Speaking English is a business decision for the boys.  It is a good one for them and to help them to advance this helps their life and your life.  I agree that I should learn to speak theirs. But, I can't.  I'm dumb that way. But, I have tried. 

 

I had a boy in Brazil for many years that I truly adored.  I met him when he was 18.  He just turned 18 and started working at a sauna the week I met him.  He spoke great English.  I was a bit shocked.  I asked him about this and he told me that he started working in a bookstore when he was 15 and used all his money to learn English. Why?  He said he knew his only way out of the Flavela was to learn English and work in the sauna.

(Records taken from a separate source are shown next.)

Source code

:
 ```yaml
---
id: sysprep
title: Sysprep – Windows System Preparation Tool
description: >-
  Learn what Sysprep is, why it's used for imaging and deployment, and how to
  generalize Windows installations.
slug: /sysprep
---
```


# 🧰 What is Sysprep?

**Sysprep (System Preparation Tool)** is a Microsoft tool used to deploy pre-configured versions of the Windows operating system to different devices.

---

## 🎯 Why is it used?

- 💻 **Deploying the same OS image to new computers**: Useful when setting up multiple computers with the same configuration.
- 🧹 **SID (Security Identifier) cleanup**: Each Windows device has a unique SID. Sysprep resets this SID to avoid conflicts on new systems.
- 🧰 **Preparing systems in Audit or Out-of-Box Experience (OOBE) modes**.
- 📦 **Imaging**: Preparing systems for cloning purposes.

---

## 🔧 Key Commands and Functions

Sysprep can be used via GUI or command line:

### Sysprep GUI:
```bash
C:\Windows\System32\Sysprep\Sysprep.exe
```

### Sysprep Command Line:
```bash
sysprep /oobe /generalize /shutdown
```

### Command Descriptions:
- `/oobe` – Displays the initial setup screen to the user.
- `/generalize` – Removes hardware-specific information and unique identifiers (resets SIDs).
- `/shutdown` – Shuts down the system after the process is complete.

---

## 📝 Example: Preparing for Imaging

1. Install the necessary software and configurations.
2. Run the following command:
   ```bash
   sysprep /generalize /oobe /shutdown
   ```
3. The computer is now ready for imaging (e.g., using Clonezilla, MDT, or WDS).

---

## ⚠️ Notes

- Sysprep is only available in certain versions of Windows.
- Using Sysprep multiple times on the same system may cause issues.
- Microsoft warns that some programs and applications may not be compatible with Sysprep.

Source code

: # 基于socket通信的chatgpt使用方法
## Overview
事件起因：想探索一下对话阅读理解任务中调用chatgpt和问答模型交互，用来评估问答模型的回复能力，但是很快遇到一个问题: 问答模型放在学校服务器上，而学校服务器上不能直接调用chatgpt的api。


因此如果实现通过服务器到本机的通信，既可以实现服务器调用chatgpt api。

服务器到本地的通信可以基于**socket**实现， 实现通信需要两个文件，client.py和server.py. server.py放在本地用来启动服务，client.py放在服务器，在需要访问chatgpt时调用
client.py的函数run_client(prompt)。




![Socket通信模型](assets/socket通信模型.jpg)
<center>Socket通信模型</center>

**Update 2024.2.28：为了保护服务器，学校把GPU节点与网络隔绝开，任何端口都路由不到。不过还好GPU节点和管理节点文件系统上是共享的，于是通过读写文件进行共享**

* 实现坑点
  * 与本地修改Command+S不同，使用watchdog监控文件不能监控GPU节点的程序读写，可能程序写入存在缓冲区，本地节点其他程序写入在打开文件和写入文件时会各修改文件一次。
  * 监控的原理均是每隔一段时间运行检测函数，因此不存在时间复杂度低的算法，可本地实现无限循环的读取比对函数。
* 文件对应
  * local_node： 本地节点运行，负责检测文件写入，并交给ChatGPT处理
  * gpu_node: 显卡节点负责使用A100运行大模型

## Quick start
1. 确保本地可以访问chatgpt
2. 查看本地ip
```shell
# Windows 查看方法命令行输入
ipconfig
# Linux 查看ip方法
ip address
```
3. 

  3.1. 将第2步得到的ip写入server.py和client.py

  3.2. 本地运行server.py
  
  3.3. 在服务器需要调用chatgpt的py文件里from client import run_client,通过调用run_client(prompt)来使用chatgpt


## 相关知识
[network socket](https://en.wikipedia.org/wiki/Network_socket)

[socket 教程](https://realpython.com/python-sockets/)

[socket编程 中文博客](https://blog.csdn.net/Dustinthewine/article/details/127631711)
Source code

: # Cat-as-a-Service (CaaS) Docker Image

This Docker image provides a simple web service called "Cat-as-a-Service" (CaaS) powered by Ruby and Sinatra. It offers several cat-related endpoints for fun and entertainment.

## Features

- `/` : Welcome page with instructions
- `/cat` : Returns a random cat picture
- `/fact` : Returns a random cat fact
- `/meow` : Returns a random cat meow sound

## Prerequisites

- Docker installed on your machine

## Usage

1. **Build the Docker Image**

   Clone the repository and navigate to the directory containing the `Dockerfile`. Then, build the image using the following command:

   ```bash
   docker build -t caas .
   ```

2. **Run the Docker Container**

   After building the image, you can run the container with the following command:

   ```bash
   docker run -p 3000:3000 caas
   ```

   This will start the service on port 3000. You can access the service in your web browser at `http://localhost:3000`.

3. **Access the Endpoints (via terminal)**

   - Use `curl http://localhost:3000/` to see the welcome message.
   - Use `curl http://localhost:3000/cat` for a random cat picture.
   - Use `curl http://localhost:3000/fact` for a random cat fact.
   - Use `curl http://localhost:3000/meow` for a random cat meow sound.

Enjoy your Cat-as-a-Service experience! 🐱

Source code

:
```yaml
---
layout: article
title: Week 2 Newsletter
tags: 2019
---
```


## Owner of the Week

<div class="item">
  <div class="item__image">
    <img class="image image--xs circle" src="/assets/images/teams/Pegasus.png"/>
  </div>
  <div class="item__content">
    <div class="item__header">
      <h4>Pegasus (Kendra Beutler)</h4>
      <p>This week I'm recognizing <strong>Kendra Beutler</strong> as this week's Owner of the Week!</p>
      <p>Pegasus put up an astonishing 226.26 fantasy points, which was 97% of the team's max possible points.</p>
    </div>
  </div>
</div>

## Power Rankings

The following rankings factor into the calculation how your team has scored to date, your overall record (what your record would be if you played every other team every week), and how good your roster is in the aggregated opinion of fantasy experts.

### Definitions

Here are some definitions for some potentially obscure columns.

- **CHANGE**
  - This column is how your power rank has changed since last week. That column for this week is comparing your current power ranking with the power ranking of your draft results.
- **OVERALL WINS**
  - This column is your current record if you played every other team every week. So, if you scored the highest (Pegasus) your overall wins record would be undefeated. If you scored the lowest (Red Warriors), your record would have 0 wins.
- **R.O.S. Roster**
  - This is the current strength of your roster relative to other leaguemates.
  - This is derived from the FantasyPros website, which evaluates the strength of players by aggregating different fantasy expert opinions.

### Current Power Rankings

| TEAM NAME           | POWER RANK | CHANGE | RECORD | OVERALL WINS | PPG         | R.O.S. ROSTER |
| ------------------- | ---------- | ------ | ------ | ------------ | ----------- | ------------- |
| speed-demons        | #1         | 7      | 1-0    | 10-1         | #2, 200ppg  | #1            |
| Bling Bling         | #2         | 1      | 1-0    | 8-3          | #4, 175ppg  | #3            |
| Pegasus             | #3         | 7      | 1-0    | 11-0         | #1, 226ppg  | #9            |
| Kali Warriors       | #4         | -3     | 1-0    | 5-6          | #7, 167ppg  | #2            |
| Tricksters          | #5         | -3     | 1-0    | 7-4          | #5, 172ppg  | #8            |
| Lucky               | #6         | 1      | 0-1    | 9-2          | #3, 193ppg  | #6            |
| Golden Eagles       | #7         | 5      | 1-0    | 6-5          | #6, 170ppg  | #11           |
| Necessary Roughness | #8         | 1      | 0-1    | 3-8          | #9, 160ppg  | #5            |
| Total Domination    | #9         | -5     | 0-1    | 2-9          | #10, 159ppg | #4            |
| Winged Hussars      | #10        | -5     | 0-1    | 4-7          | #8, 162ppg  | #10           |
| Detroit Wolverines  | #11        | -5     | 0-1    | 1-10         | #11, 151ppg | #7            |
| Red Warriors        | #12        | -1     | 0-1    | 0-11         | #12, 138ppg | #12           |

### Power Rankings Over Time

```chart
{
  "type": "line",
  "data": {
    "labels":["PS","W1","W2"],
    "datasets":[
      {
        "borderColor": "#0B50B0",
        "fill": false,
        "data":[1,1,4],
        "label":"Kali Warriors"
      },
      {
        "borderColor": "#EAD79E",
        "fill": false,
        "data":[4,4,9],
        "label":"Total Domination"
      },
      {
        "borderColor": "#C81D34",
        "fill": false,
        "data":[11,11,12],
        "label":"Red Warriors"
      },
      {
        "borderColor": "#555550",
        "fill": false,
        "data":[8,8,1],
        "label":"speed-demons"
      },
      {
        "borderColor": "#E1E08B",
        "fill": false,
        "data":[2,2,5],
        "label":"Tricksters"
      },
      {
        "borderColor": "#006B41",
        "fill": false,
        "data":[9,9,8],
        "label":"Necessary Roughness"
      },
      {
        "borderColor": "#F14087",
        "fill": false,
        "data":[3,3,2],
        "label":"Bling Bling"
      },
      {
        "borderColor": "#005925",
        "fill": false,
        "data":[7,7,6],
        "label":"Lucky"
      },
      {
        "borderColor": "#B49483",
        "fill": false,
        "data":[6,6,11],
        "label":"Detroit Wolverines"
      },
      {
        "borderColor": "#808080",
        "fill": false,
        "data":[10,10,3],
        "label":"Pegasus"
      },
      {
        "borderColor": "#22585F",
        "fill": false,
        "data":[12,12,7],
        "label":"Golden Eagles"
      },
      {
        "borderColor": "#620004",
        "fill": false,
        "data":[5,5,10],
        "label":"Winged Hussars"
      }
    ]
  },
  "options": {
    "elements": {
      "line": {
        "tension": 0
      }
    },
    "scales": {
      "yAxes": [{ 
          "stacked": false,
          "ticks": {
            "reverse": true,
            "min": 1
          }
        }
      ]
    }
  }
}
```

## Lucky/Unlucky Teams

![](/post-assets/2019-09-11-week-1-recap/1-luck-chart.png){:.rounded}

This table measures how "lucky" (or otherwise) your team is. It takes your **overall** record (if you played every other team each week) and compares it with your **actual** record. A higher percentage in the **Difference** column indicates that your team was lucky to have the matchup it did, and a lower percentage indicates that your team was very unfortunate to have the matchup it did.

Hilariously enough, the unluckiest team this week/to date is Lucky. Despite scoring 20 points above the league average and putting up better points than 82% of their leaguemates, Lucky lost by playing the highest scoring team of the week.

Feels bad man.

It worked great for him. 

 

When I was in Brazil, he was with me 24/7.  I had a better time with him than just about anyone. But, when away, he never asked for money other than going to school.  He wanted to learn German and French and another language.  He did.  He then moved to Switzerland and worked in a sauna there making much more money.  His languages opened up his life.

 

For most of us, the cost of a school is very little money and totally worth the chance to help a guy you really like.  I say go for it!

Posted

I agree with what has been said here about the boy's own motivation to learn the language. If he has it, he will succeed, if not, it will be a waste of time and money. At the same time, the learning process should be a fun experience, not boring and dull which studying grammar, for example, is by definition. Besides, studying grammar is completely unnecessary to be able to communicate in any language. Nobody EVER learned their first language by studying grammar. Grammar is an afterthought, taught only AFTER you have already mastered the language as a child. The same goes for reading and writing, which can come second after being able to speak, though it can be useful for an adult learner I'll concede. So picking a school that has a FUN teaching approach will help both the learning process and the learners motivation (especially a Thai boy's!)

 

 

I agree that I should learn to speak theirs. But, I can't.  I'm dumb that way. But, I have tried. 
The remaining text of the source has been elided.